# [Your assignment]
Reproduce all of the data exactly as written.

# [Information given]
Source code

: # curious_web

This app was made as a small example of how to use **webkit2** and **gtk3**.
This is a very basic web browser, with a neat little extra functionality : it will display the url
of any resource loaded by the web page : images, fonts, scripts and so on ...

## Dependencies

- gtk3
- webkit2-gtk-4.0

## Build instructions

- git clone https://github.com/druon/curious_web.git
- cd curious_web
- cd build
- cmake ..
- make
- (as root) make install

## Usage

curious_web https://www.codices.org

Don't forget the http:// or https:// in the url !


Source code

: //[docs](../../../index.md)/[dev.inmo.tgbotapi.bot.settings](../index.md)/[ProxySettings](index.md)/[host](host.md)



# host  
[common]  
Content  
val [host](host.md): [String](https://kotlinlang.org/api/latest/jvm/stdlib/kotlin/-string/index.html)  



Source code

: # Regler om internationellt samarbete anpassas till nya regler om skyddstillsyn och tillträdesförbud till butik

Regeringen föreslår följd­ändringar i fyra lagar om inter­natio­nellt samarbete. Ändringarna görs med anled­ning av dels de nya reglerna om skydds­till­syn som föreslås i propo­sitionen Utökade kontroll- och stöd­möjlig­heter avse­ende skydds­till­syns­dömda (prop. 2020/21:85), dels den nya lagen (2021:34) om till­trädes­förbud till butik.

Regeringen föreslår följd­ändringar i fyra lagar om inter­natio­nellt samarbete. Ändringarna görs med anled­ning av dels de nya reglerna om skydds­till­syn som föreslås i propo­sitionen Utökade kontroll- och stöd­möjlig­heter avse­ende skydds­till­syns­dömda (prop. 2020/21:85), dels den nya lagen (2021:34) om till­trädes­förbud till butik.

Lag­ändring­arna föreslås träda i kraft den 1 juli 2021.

# [Answer space]
Source code

: # curious_web

This app was made as a small example of how to use **webkit2** and **gtk3**.
This is a very basic web browser, with a neat little extra functionality : it will display the url
of any resource loaded by the web page : images, fonts, scripts and so on ...

## Dependencies

- gtk3
- webkit2-gtk-4.0

## Build instructions

- git clone https://github.com/druon/curious_web.git
- cd curious_web
- cd build
- cmake ..
- make
- (as root) make install

## Usage

curious_web https://www.codices.org

Don't forget the http:// or https:// in the url !


Source code

: //[docs](../../../index.md)/[dev.inmo.tgbotapi.bot.settings](../index.md)/[ProxySettings](index.md)/[host](host.md)



# host  
[common]  
Content  
val [host](host.md): [String](https://kotlinlang.org/api/latest/jvm/stdlib/kotlin/-string/index.html)  



Source code

: # Regler om internationellt samarbete anpassas till nya regler om skyddstillsyn och tillträdesförbud till butik

Regeringen föreslår följd­ändringar i fyra lagar om inter­natio­nellt samarbete. Ändringarna görs med anled­ning av dels de nya reglerna om skydds­till­syn som föreslås i propo­sitionen Utökade kontroll- och stöd­möjlig­heter avse­ende skydds­till­syns­dömda (prop. 2020/21:85), dels den nya lagen (2021:34) om till­trädes­förbud till butik.

Regeringen föreslår följd­ändringar i fyra lagar om inter­natio­nellt samarbete. Ändringarna görs med anled­ning av dels de nya reglerna om skydds­till­syn som föreslås i propo­sitionen Utökade kontroll- och stöd­möjlig­heter avse­ende skydds­till­syns­dömda (prop. 2020/21:85), dels den nya lagen (2021:34) om till­trädes­förbud till butik.

Lag­ändring­arna föreslås träda i kraft den 1 juli 2021.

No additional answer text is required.